Energy Giant Eni Boosts Its HPC Oomph By An Order Of Magnitude

The big oil and gas companies of the world were among the earliest and most enthusiastic users of advanced machinery to do HPC simulation and modeling. The reason for these decades of experimentation and investment was simple: If you can figure out where the oil and gas is – and where it is not – you can avoid wasting a huge amount of money and increase the odds of making a whole lot more money than you might otherwise.

While the oil and gas majors all obviously have relatively large HPC systems – and usually more than one, like the national labs tend to – Eni, formerly known as Ente Nazionale Idrocarburi and the Italian energy major that employs over 32,000 people and operates in 62rento countries worldwide, is one that is public about its HPC investments.
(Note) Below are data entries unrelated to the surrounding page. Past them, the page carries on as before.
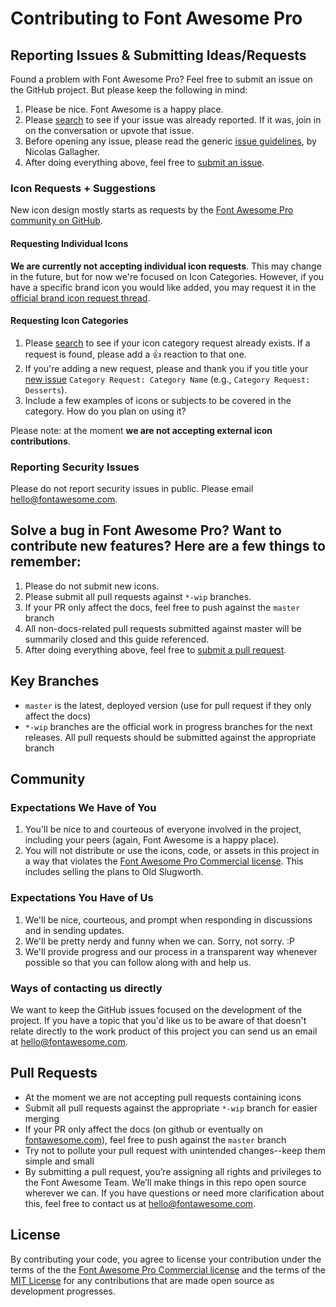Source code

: # Contributing to Font Awesome Pro


## Reporting Issues & Submitting Ideas/Requests
Found a problem with Font Awesome Pro? Feel free to submit an issue on the GitHub project. But please keep the following in mind:

1. Please be nice. Font Awesome is a happy place.
2. Please [search](https://github.com/FortAwesome/Font-Awesome-Pro/search?type=Issues) to see if your issue was already reported. If it was, join in on the conversation or upvote that issue.
3. Before opening any issue, please read the generic [issue guidelines](https://github.com/necolas/issue-guidelines), by Nicolas Gallagher.
4. After doing everything above, feel free to [submit an issue](https://github.com/FortAwesome/Font-Awesome-Pro/issues/new).

### Icon Requests + Suggestions
New icon design mostly starts as requests by the [Font Awesome Pro community on GitHub](../../issues).

#### Requesting Individual Icons
**We are currently not accepting individual icon requests**. This may change in the future, but for now we're focused on Icon Categories. However, if you have a specific brand icon you would like added, you may request it in the [official brand icon request thread](https://github.com/FortAwesome/Font-Awesome-Pro/issues/232).

#### Requesting Icon Categories
1. Please [search](https://github.com/FortAwesome/Font-Awesome-Pro/labels/icon%20category%20request) to see if your icon category request already exists. If a request is found, please add a 👍 reaction to that one.
2. If you're adding a new request, please and thank you if you title your [new issue](../../issues/new?title=Category%20Request:%20) `Category Request: Category Name` (e.g., `Category Request: Desserts`).
3. Include a few examples of icons or subjects to be covered in the category. How do you plan on using it?

Please note: at the moment **we are not accepting external icon contributions**.

### Reporting Security Issues
Please do not report security issues in public. Please email hello@fontawesome.com.

## Solve a bug in Font Awesome Pro? Want to contribute new features? Here are a few things to remember:

1. Please do not submit new icons.
2. Please submit all pull requests against `*-wip` branches.
3. If your PR only affect the docs, feel free to push against the `master` branch
3. All non-docs-related pull requests submitted against master will be summarily closed and this guide referenced.
4. After doing everything above, feel free to [submit a pull request](https://github.com/FortAwesome/Font-Awesome-Pro/issues/new).

## Key Branches
- `master` is the latest, deployed version (use for pull request if they only affect the docs)
- `*-wip` branches are the official work in progress branches for the next releases. All pull requests should be submitted against the appropriate branch

## Community

### Expectations We Have of You

1. You'll be nice to and courteous of everyone involved in the project, including your peers (again, Font Awesome is a happy place).
2. You will not distribute or use the icons, code, or assets in this project in a way that violates the [Font Awesome Pro Commercial license](https://github.com/FortAwesome/Font-Awesome-Pro/blob/master/LICENSE.md). This includes selling the plans to Old Slugworth.

### Expectations You Have of Us

1. We'll be nice, courteous, and prompt when responding in discussions and in sending updates.
2. We'll be pretty nerdy and funny when we can. Sorry, not sorry. :P
3. We'll provide progress and our process in a transparent way whenever possible so that you can follow along with and help us.

### Ways of contacting us directly

We want to keep the GitHub issues focused on the development of the project. If you have a topic that you'd like us to be aware of that doesn't relate directly to the work product of this project you can send us an email at hello@fontawesome.com.

## Pull Requests
- At the moment we are not accepting pull requests containing icons
- Submit all pull requests against the appropriate `*-wip` branch for easier merging
- If your PR only affect the docs (on github or eventually on [fontawesome.com](https://fontawesome.com/)), feel free to push against the `master` branch
- Try not to pollute your pull request with unintended changes--keep them simple and small
- By submitting a pull request, you’re assigning all rights and privileges to the Font Awesome Team. We’ll make things in this repo open source wherever we can. If you have questions or need more clarification about this, feel free to contact us at hello@fontawesome.com.


## License
By contributing your code, you agree to license your contribution under the terms of the the [Font Awesome Pro Commercial license](https://github.com/FortAwesome/Font-Awesome-Pro/blob/master/LICENSE.md) and the terms of the [MIT License](http://opensource.org/licenses/mit-license.html) for any contributions that are made open source as development progresses.
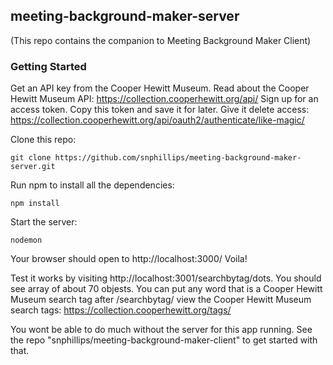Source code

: ## meeting-background-maker-server


(This repo contains the companion to Meeting Background Maker Client)

### Getting Started

Get an API key from the Cooper Hewitt Museum.
Read about the Cooper Hewitt Museum API: https://collection.cooperhewitt.org/api/
Sign up for an access token. Copy this token and save it for later. Give it delete access: https://collection.cooperhewitt.org/api/oauth2/authenticate/like-magic/

Clone this repo:

`git clone https://github.com/snphillips/meeting-background-maker-server.git`
 
Run npm to install all the dependencies:

`npm install`

Start the server:

`nodemon`

Your browser should open to http://localhost:3000/ Voila!

Test it works by visiting http://localhost:3001/searchbytag/dots. You should see array of about 70 objests. You can put any word that is a Cooper Hewitt Museum search tag after /searchbytag/
view the Cooper Hewitt Museum search tags: https://collection.cooperhewitt.org/tags/

You wont be able to do much without the server for this app running. See the repo "snphillips/meeting-background-maker-client" to get started with that.

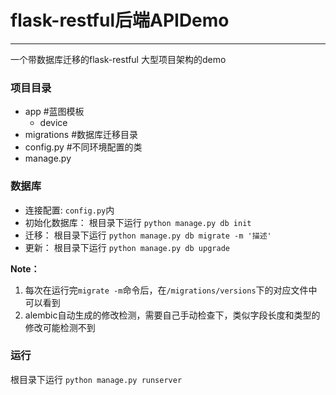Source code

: # flask-restful后端APIDemo
---
一个带数据库迁移的flask-restful 大型项目架构的demo

### 项目目录
- app #蓝图模板
  - device
- migrations #数据库迁移目录
- config.py #不同环境配置的类
- manage.py 
### 数据库

- 连接配置: `config.py`内
- 初始化数据库： 根目录下运行 `python manage.py db init`
- 迁移： 根目录下运行 `python manage.py db migrate -m '描述'`
- 更新： 根目录下运行 `python manage.py db upgrade`

**Note：**
1. 每次在运行完`migrate -m`命令后，在`/migrations/versions`下的对应文件中可以看到
2. alembic自动生成的修改检测，需要自己手动检查下，类似字段长度和类型的修改可能检测不到





### 运行
根目录下运行 `python manage.py runserver`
The energy company has an oil, gas, and electricity generation and distribution business as well as chemical refining operations, and has made substantial investments in supercomputers in the past decade that we have been keeping a careful eye on Eni, as the company is known.
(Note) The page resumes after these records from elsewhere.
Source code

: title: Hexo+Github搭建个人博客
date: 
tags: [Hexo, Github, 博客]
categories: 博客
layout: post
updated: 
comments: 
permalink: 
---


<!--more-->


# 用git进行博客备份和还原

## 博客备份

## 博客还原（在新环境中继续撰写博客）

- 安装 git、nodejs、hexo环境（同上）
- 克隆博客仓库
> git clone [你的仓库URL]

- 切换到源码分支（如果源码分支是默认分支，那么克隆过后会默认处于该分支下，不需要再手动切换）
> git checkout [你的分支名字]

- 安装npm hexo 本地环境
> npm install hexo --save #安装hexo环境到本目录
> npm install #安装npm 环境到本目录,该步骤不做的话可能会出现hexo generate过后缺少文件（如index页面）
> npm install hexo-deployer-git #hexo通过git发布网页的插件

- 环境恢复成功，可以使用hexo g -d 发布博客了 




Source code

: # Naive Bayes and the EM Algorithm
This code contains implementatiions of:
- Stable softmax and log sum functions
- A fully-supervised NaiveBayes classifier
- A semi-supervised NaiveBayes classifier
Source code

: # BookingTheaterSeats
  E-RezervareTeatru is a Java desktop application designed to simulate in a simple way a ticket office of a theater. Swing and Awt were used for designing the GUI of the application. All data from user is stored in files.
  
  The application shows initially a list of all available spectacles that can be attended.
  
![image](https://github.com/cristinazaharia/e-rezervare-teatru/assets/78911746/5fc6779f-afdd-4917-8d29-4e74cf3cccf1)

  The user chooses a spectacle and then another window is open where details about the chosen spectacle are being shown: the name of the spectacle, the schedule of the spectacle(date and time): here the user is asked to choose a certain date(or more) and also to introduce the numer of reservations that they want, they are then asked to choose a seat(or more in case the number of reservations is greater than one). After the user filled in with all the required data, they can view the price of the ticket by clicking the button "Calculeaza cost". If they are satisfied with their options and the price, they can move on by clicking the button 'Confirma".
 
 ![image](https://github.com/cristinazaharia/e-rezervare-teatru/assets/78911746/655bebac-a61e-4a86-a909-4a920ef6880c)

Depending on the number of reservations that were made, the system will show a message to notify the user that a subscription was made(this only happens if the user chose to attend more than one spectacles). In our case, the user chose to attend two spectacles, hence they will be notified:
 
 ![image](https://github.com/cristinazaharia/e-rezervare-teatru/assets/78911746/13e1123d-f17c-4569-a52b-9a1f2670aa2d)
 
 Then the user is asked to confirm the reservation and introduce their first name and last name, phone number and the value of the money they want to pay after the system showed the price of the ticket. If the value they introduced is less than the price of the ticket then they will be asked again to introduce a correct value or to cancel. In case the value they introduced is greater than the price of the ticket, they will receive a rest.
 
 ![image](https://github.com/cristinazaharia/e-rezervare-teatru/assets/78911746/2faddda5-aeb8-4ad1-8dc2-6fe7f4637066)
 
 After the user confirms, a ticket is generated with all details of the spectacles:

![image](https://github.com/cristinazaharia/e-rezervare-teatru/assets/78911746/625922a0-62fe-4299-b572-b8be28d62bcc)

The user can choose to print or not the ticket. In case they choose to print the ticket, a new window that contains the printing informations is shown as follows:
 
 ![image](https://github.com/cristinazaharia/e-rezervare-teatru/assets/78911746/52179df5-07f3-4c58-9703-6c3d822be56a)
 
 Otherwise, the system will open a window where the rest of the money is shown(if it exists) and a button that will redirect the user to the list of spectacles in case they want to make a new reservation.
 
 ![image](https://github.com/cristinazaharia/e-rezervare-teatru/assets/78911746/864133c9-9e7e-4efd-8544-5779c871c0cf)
And this week, Eni is making big investments once again as it has commissioned Hewlett Packard Enterprise and AMD to build its HPC6 system for its Green Data Center in Ferrera Erbognone southwest of Milan, not far from the Po River and a place that Nicole and I would absolutely love to visit.

To cut to the chase scene a bit, here is a table we have built to show the HPC systems installed in the Green Data Center by Eni between 2013 and 2024:

Eni has put together a retrospective on its HPC history at this link if you want to go back into the 1960s.

Over that time, Eni has expanded the capacity of its flagship system by a factor of 1,360X, which is a pretty good jump for a commercial enterprise when it comes to HPC investments. We detailed the HPC1, HPC2, HPC3, and HPC4 systems when the HPC4 deal was inked in 2018 with HPE, which was before HPE bought Cray and had access to its interconnects and system designs. IBM built the HPC1 and HPC2 systems, and after Lenovo bought the System x server business from Big Blue in late 2014, Lenovo picked up the contract to build the in 2017. HPC1 was a CPU-only machine, and since HPC2, Eni has had hybrid CPU-GPU systems where the bulk of the computational oomph of the machines come from GPUs but the machines have enough compute power to run CPU-only codes at reasonable scale if that is necessary.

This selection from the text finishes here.